* _Exercise description_
The records below must be transcribed exactly.

[Data extracts]

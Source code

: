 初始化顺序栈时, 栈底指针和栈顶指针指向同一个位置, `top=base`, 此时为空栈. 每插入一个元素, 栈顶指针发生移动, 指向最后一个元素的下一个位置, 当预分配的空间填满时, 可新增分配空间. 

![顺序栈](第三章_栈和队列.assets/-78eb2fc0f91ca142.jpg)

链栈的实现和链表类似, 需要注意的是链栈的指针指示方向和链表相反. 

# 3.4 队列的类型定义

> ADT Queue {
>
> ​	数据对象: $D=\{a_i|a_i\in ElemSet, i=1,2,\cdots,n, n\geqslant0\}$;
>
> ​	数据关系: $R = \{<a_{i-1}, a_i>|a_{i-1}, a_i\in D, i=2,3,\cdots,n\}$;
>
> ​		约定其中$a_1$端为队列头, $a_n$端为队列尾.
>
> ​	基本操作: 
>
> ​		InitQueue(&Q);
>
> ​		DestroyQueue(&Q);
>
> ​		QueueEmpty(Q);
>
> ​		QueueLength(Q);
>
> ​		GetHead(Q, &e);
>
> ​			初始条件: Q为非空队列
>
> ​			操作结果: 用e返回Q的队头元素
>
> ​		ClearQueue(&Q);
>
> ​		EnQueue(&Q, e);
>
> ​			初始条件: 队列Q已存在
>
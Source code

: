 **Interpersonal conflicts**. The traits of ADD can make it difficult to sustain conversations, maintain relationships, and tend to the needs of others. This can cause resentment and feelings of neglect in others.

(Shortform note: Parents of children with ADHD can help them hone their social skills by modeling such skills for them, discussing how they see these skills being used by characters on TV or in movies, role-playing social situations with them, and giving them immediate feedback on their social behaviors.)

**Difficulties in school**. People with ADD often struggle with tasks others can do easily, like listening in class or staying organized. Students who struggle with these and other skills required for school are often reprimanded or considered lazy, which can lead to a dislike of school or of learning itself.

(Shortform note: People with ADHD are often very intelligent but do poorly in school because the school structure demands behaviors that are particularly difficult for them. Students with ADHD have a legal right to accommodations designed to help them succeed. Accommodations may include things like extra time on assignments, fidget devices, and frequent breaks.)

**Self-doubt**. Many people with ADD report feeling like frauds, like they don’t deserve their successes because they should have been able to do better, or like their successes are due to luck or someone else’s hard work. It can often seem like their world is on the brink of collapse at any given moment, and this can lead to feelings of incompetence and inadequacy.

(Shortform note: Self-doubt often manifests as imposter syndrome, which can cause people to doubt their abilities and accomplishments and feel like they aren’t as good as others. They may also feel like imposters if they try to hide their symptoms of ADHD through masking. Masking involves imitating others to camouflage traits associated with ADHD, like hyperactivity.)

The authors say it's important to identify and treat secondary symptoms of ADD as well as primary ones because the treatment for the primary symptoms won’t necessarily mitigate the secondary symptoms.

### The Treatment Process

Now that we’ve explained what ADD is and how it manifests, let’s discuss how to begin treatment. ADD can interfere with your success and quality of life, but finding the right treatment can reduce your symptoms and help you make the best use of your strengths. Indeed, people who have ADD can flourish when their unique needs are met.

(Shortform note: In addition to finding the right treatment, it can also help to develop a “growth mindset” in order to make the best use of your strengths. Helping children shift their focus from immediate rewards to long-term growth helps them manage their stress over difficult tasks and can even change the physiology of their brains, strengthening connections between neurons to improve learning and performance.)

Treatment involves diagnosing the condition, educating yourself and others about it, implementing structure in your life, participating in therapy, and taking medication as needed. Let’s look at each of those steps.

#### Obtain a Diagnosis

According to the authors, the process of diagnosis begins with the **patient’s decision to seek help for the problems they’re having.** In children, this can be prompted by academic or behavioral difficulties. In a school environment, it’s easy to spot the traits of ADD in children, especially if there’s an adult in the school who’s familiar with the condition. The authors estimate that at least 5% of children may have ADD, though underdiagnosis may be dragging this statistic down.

[/Data extracts]

* _Result_
Source code

: 初始化顺序栈时, 栈底指针和栈顶指针指向同一个位置, `top=base`, 此时为空栈. 每插入一个元素, 栈顶指针发生移动, 指向最后一个元素的下一个位置, 当预分配的空间填满时, 可新增分配空间. 

![顺序栈](第三章_栈和队列.assets/-78eb2fc0f91ca142.jpg)

链栈的实现和链表类似, 需要注意的是链栈的指针指示方向和链表相反. 

# 3.4 队列的类型定义

> ADT Queue {
>
> ​	数据对象: $D=\{a_i|a_i\in ElemSet, i=1,2,\cdots,n, n\geqslant0\}$;
>
> ​	数据关系: $R = \{<a_{i-1}, a_i>|a_{i-1}, a_i\in D, i=2,3,\cdots,n\}$;
>
> ​		约定其中$a_1$端为队列头, $a_n$端为队列尾.
>
> ​	基本操作: 
>
> ​		InitQueue(&Q);
>
> ​		DestroyQueue(&Q);
>
> ​		QueueEmpty(Q);
>
> ​		QueueLength(Q);
>
> ​		GetHead(Q, &e);
>
> ​			初始条件: Q为非空队列
>
> ​			操作结果: 用e返回Q的队头元素
>
> ​		ClearQueue(&Q);
>
> ​		EnQueue(&Q, e);
>
> ​			初始条件: 队列Q已存在
>
Source code

: **Interpersonal conflicts**. The traits of ADD can make it difficult to sustain conversations, maintain relationships, and tend to the needs of others. This can cause resentment and feelings of neglect in others.

(Shortform note: Parents of children with ADHD can help them hone their social skills by modeling such skills for them, discussing how they see these skills being used by characters on TV or in movies, role-playing social situations with them, and giving them immediate feedback on their social behaviors.)

**Difficulties in school**. People with ADD often struggle with tasks others can do easily, like listening in class or staying organized. Students who struggle with these and other skills required for school are often reprimanded or considered lazy, which can lead to a dislike of school or of learning itself.

(Shortform note: People with ADHD are often very intelligent but do poorly in school because the school structure demands behaviors that are particularly difficult for them. Students with ADHD have a legal right to accommodations designed to help them succeed. Accommodations may include things like extra time on assignments, fidget devices, and frequent breaks.)

**Self-doubt**. Many people with ADD report feeling like frauds, like they don’t deserve their successes because they should have been able to do better, or like their successes are due to luck or someone else’s hard work. It can often seem like their world is on the brink of collapse at any given moment, and this can lead to feelings of incompetence and inadequacy.

(Shortform note: Self-doubt often manifests as imposter syndrome, which can cause people to doubt their abilities and accomplishments and feel like they aren’t as good as others. They may also feel like imposters if they try to hide their symptoms of ADHD through masking. Masking involves imitating others to camouflage traits associated with ADHD, like hyperactivity.)

The authors say it's important to identify and treat secondary symptoms of ADD as well as primary ones because the treatment for the primary symptoms won’t necessarily mitigate the secondary symptoms.

### The Treatment Process

Now that we’ve explained what ADD is and how it manifests, let’s discuss how to begin treatment. ADD can interfere with your success and quality of life, but finding the right treatment can reduce your symptoms and help you make the best use of your strengths. Indeed, people who have ADD can flourish when their unique needs are met.

(Shortform note: In addition to finding the right treatment, it can also help to develop a “growth mindset” in order to make the best use of your strengths. Helping children shift their focus from immediate rewards to long-term growth helps them manage their stress over difficult tasks and can even change the physiology of their brains, strengthening connections between neurons to improve learning and performance.)

Treatment involves diagnosing the condition, educating yourself and others about it, implementing structure in your life, participating in therapy, and taking medication as needed. Let’s look at each of those steps.

#### Obtain a Diagnosis

According to the authors, the process of diagnosis begins with the **patient’s decision to seek help for the problems they’re having.** In children, this can be prompted by academic or behavioral difficulties. In a school environment, it’s easy to spot the traits of ADD in children, especially if there’s an adult in the school who’s familiar with the condition. The authors estimate that at least 5% of children may have ADD, though underdiagnosis may be dragging this statistic down.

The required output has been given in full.